Please restate the records that follow word for word, omitting any images.

══════════════════════════════

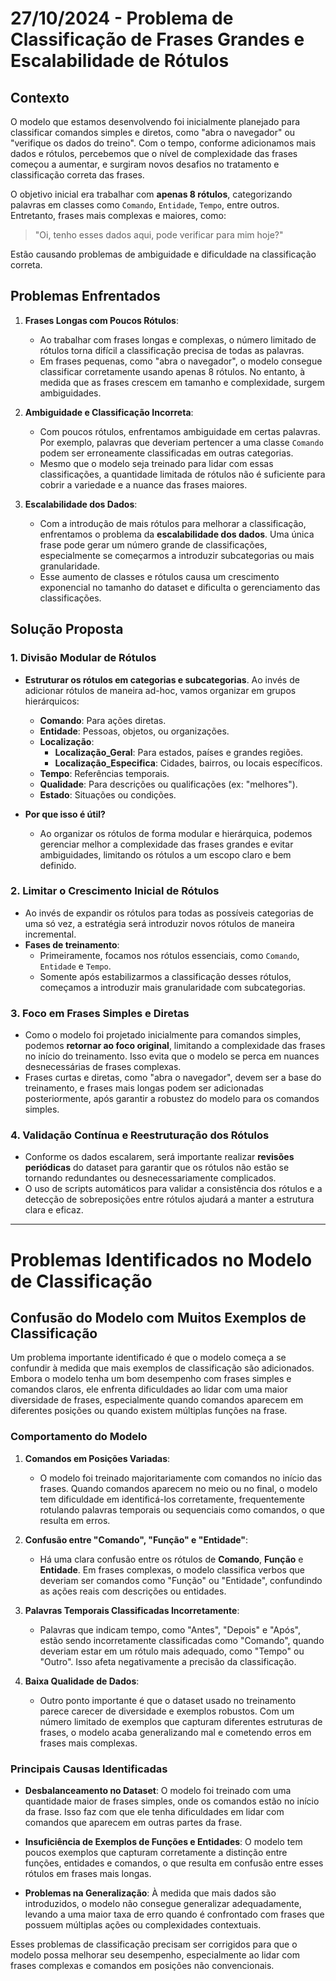 # 27/10/2024 - Problema de Classificação de Frases Grandes e Escalabilidade de Rótulos

## Contexto

O modelo que estamos desenvolvendo foi inicialmente planejado para classificar comandos simples e diretos, como "abra o navegador" ou "verifique os dados do treino". Com o tempo, conforme adicionamos mais dados e rótulos, percebemos que o nível de complexidade das frases começou a aumentar, e surgiram novos desafios no tratamento e classificação correta das frases.

O objetivo inicial era trabalhar com **apenas 8 rótulos**, categorizando palavras em classes como `Comando`, `Entidade`, `Tempo`, entre outros. Entretanto, frases mais complexas e maiores, como:

> "Oi, tenho esses dados aqui, pode verificar para mim hoje?"

Estão causando problemas de ambiguidade e dificuldade na classificação correta.

## Problemas Enfrentados

1. **Frases Longas com Poucos Rótulos**:
    - Ao trabalhar com frases longas e complexas, o número limitado de rótulos torna difícil a classificação precisa de todas as palavras.
    - Em frases pequenas, como "abra o navegador", o modelo consegue classificar corretamente usando apenas 8 rótulos. No entanto, à medida que as frases crescem em tamanho e complexidade, surgem ambiguidades.

2. **Ambiguidade e Classificação Incorreta**:
    - Com poucos rótulos, enfrentamos ambiguidade em certas palavras. Por exemplo, palavras que deveriam pertencer a uma classe `Comando` podem ser erroneamente classificadas em outras categorias.
    - Mesmo que o modelo seja treinado para lidar com essas classificações, a quantidade limitada de rótulos não é suficiente para cobrir a variedade e a nuance das frases maiores.

3. **Escalabilidade dos Dados**:
    - Com a introdução de mais rótulos para melhorar a classificação, enfrentamos o problema da **escalabilidade dos dados**. Uma única frase pode gerar um número grande de classificações, especialmente se começarmos a introduzir subcategorias ou mais granularidade.
    - Esse aumento de classes e rótulos causa um crescimento exponencial no tamanho do dataset e dificulta o gerenciamento das classificações.

## Solução Proposta

### 1. **Divisão Modular de Rótulos**

- **Estruturar os rótulos em categorias e subcategorias**. Ao invés de adicionar rótulos de maneira ad-hoc, vamos organizar em grupos hierárquicos:
    - **Comando**: Para ações diretas.
    - **Entidade**: Pessoas, objetos, ou organizações.
    - **Localização**:
        - **Localização_Geral**: Para estados, países e grandes regiões.
        - **Localização_Especifica**: Cidades, bairros, ou locais específicos.
    - **Tempo**: Referências temporais.
    - **Qualidade**: Para descrições ou qualificações (ex: "melhores").
    - **Estado**: Situações ou condições.

- **Por que isso é útil?**
    - Ao organizar os rótulos de forma modular e hierárquica, podemos gerenciar melhor a complexidade das frases grandes e evitar ambiguidades, limitando os rótulos a um escopo claro e bem definido.

### 2. **Limitar o Crescimento Inicial de Rótulos**

- Ao invés de expandir os rótulos para todas as possíveis categorias de uma só vez, a estratégia será introduzir novos rótulos de maneira incremental.
- **Fases de treinamento**:
    - Primeiramente, focamos nos rótulos essenciais, como `Comando`, `Entidade` e `Tempo`.
    - Somente após estabilizarmos a classificação desses rótulos, começamos a introduzir mais granularidade com subcategorias.

### 3. **Foco em Frases Simples e Diretas**

- Como o modelo foi projetado inicialmente para comandos simples, podemos **retornar ao foco original**, limitando a complexidade das frases no início do treinamento. Isso evita que o modelo se perca em nuances desnecessárias de frases complexas.
- Frases curtas e diretas, como "abra o navegador", devem ser a base do treinamento, e frases mais longas podem ser adicionadas posteriormente, após garantir a robustez do modelo para os comandos simples.

### 4. **Validação Contínua e Reestruturação dos Rótulos**

- Conforme os dados escalarem, será importante realizar **revisões periódicas** do dataset para garantir que os rótulos não estão se tornando redundantes ou desnecessariamente complicados.
- O uso de scripts automáticos para validar a consistência dos rótulos e a detecção de sobreposições entre rótulos ajudará a manter a estrutura clara e eficaz.

---

# Problemas Identificados no Modelo de Classificação

## Confusão do Modelo com Muitos Exemplos de Classificação

Um problema importante identificado é que o modelo começa a se confundir à medida que mais exemplos de classificação são adicionados. Embora o modelo tenha um bom desempenho com frases simples e comandos claros, ele enfrenta dificuldades ao lidar com uma maior diversidade de frases, especialmente quando comandos aparecem em diferentes posições ou quando existem múltiplas funções na frase.

### Comportamento do Modelo

1. **Comandos em Posições Variadas**:
   - O modelo foi treinado majoritariamente com comandos no início das frases. Quando comandos aparecem no meio ou no final, o modelo tem dificuldade em identificá-los corretamente, frequentemente rotulando palavras temporais ou sequenciais como comandos, o que resulta em erros.
   
2. **Confusão entre "Comando", "Função" e "Entidade"**:
   - Há uma clara confusão entre os rótulos de **Comando**, **Função** e **Entidade**. Em frases complexas, o modelo classifica verbos que deveriam ser comandos como "Função" ou "Entidade", confundindo as ações reais com descrições ou entidades.

3. **Palavras Temporais Classificadas Incorretamente**:
   - Palavras que indicam tempo, como "Antes", "Depois" e "Após", estão sendo incorretamente classificadas como "Comando", quando deveriam estar em um rótulo mais adequado, como "Tempo" ou "Outro". Isso afeta negativamente a precisão da classificação.

4. **Baixa Qualidade de Dados**:
   - Outro ponto importante é que o dataset usado no treinamento parece carecer de diversidade e exemplos robustos. Com um número limitado de exemplos que capturam diferentes estruturas de frases, o modelo acaba generalizando mal e cometendo erros em frases mais complexas.

### Principais Causas Identificadas

- **Desbalanceamento no Dataset**: O modelo foi treinado com uma quantidade maior de frases simples, onde os comandos estão no início da frase. Isso faz com que ele tenha dificuldades em lidar com comandos que aparecem em outras partes da frase.
  
- **Insuficiência de Exemplos de Funções e Entidades**: O modelo tem poucos exemplos que capturam corretamente a distinção entre funções, entidades e comandos, o que resulta em confusão entre esses rótulos em frases mais longas.

- **Problemas na Generalização**: À medida que mais dados são introduzidos, o modelo não consegue generalizar adequadamente, levando a uma maior taxa de erro quando é confrontado com frases que possuem múltiplas ações ou complexidades contextuais.

Esses problemas de classificação precisam ser corrigidos para que o modelo possa melhorar seu desempenho, especialmente ao lidar com frases complexas e comandos em posições não convencionais.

══════════════════════════════

§ REPLY
 # 27/10/2024 - Problema de Classificação de Frases Grandes e Escalabilidade de Rótulos

## Contexto

O modelo que estamos desenvolvendo foi inicialmente planejado para classificar comandos simples e diretos, como "abra o navegador" ou "verifique os dados do treino". Com o tempo, conforme adicionamos mais dados e rótulos, percebemos que o nível de complexidade das frases começou a aumentar, e surgiram novos desafios no tratamento e classificação correta das frases.

O objetivo inicial era trabalhar com **apenas 8 rótulos**, categorizando palavras em classes como `Comando`, `Entidade`, `Tempo`, entre outros. Entretanto, frases mais complexas e maiores, como:

> "Oi, tenho esses dados aqui, pode verificar para mim hoje?"

Estão causando problemas de ambiguidade e dificuldade na classificação correta.

## Problemas Enfrentados

1. **Frases Longas com Poucos Rótulos**:
    - Ao trabalhar com frases longas e complexas, o número limitado de rótulos torna difícil a classificação precisa de todas as palavras.
    - Em frases pequenas, como "abra o navegador", o modelo consegue classificar corretamente usando apenas 8 rótulos. No entanto, à medida que as frases crescem em tamanho e complexidade, surgem ambiguidades.

2. **Ambiguidade e Classificação Incorreta**:
    - Com poucos rótulos, enfrentamos ambiguidade em certas palavras. Por exemplo, palavras que deveriam pertencer a uma classe `Comando` podem ser erroneamente classificadas em outras categorias.
    - Mesmo que o modelo seja treinado para lidar com essas classificações, a quantidade limitada de rótulos não é suficiente para cobrir a variedade e a nuance das frases maiores.

3. **Escalabilidade dos Dados**:
    - Com a introdução de mais rótulos para melhorar a classificação, enfrentamos o problema da **escalabilidade dos dados**. Uma única frase pode gerar um número grande de classificações, especialmente se começarmos a introduzir subcategorias ou mais granularidade.
    - Esse aumento de classes e rótulos causa um crescimento exponencial no tamanho do dataset e dificulta o gerenciamento das classificações.

## Solução Proposta

### 1. **Divisão Modular de Rótulos**

- **Estruturar os rótulos em categorias e subcategorias**. Ao invés de adicionar rótulos de maneira ad-hoc, vamos organizar em grupos hierárquicos:
    - **Comando**: Para ações diretas.
    - **Entidade**: Pessoas, objetos, ou organizações.
    - **Localização**:
        - **Localização_Geral**: Para estados, países e grandes regiões.
        - **Localização_Especifica**: Cidades, bairros, ou locais específicos.
    - **Tempo**: Referências temporais.
    - **Qualidade**: Para descrições ou qualificações (ex: "melhores").
    - **Estado**: Situações ou condições.

- **Por que isso é útil?**
    - Ao organizar os rótulos de forma modular e hierárquica, podemos gerenciar melhor a complexidade das frases grandes e evitar ambiguidades, limitando os rótulos a um escopo claro e bem definido.

### 2. **Limitar o Crescimento Inicial de Rótulos**

- Ao invés de expandir os rótulos para todas as possíveis categorias de uma só vez, a estratégia será introduzir novos rótulos de maneira incremental.
- **Fases de treinamento**:
    - Primeiramente, focamos nos rótulos essenciais, como `Comando`, `Entidade` e `Tempo`.
    - Somente após estabilizarmos a classificação desses rótulos, começamos a introduzir mais granularidade com subcategorias.

### 3. **Foco em Frases Simples e Diretas**

- Como o modelo foi projetado inicialmente para comandos simples, podemos **retornar ao foco original**, limitando a complexidade das frases no início do treinamento. Isso evita que o modelo se perca em nuances desnecessárias de frases complexas.
- Frases curtas e diretas, como "abra o navegador", devem ser a base do treinamento, e frases mais longas podem ser adicionadas posteriormente, após garantir a robustez do modelo para os comandos simples.

### 4. **Validação Contínua e Reestruturação dos Rótulos**

- Conforme os dados escalarem, será importante realizar **revisões periódicas** do dataset para garantir que os rótulos não estão se tornando redundantes ou desnecessariamente complicados.
- O uso de scripts automáticos para validar a consistência dos rótulos e a detecção de sobreposições entre rótulos ajudará a manter a estrutura clara e eficaz.

---

# Problemas Identificados no Modelo de Classificação

## Confusão do Modelo com Muitos Exemplos de Classificação

Um problema importante identificado é que o modelo começa a se confundir à medida que mais exemplos de classificação são adicionados. Embora o modelo tenha um bom desempenho com frases simples e comandos claros, ele enfrenta dificuldades ao lidar com uma maior diversidade de frases, especialmente quando comandos aparecem em diferentes posições ou quando existem múltiplas funções na frase.

### Comportamento do Modelo

1. **Comandos em Posições Variadas**:
   - O modelo foi treinado majoritariamente com comandos no início das frases. Quando comandos aparecem no meio ou no final, o modelo tem dificuldade em identificá-los corretamente, frequentemente rotulando palavras temporais ou sequenciais como comandos, o que resulta em erros.
   
2. **Confusão entre "Comando", "Função" e "Entidade"**:
   - Há uma clara confusão entre os rótulos de **Comando**, **Função** e **Entidade**. Em frases complexas, o modelo classifica verbos que deveriam ser comandos como "Função" ou "Entidade", confundindo as ações reais com descrições ou entidades.

3. **Palavras Temporais Classificadas Incorretamente**:
   - Palavras que indicam tempo, como "Antes", "Depois" e "Após", estão sendo incorretamente classificadas como "Comando", quando deveriam estar em um rótulo mais adequado, como "Tempo" ou "Outro". Isso afeta negativamente a precisão da classificação.

4. **Baixa Qualidade de Dados**:
   - Outro ponto importante é que o dataset usado no treinamento parece carecer de diversidade e exemplos robustos. Com um número limitado de exemplos que capturam diferentes estruturas de frases, o modelo acaba generalizando mal e cometendo erros em frases mais complexas.

### Principais Causas Identificadas

- **Desbalanceamento no Dataset**: O modelo foi treinado com uma quantidade maior de frases simples, onde os comandos estão no início da frase. Isso faz com que ele tenha dificuldades em lidar com comandos que aparecem em outras partes da frase.
  
- **Insuficiência de Exemplos de Funções e Entidades**: O modelo tem poucos exemplos que capturam corretamente a distinção entre funções, entidades e comandos, o que resulta em confusão entre esses rótulos em frases mais longas.

- **Problemas na Generalização**: À medida que mais dados são introduzidos, o modelo não consegue generalizar adequadamente, levando a uma maior taxa de erro quando é confrontado com frases que possuem múltiplas ações ou complexidades contextuais.

Esses problemas de classificação precisam ser corrigidos para que o modelo possa melhorar seu desempenho, especialmente ao lidar com frases complexas e comandos em posições não convencionais.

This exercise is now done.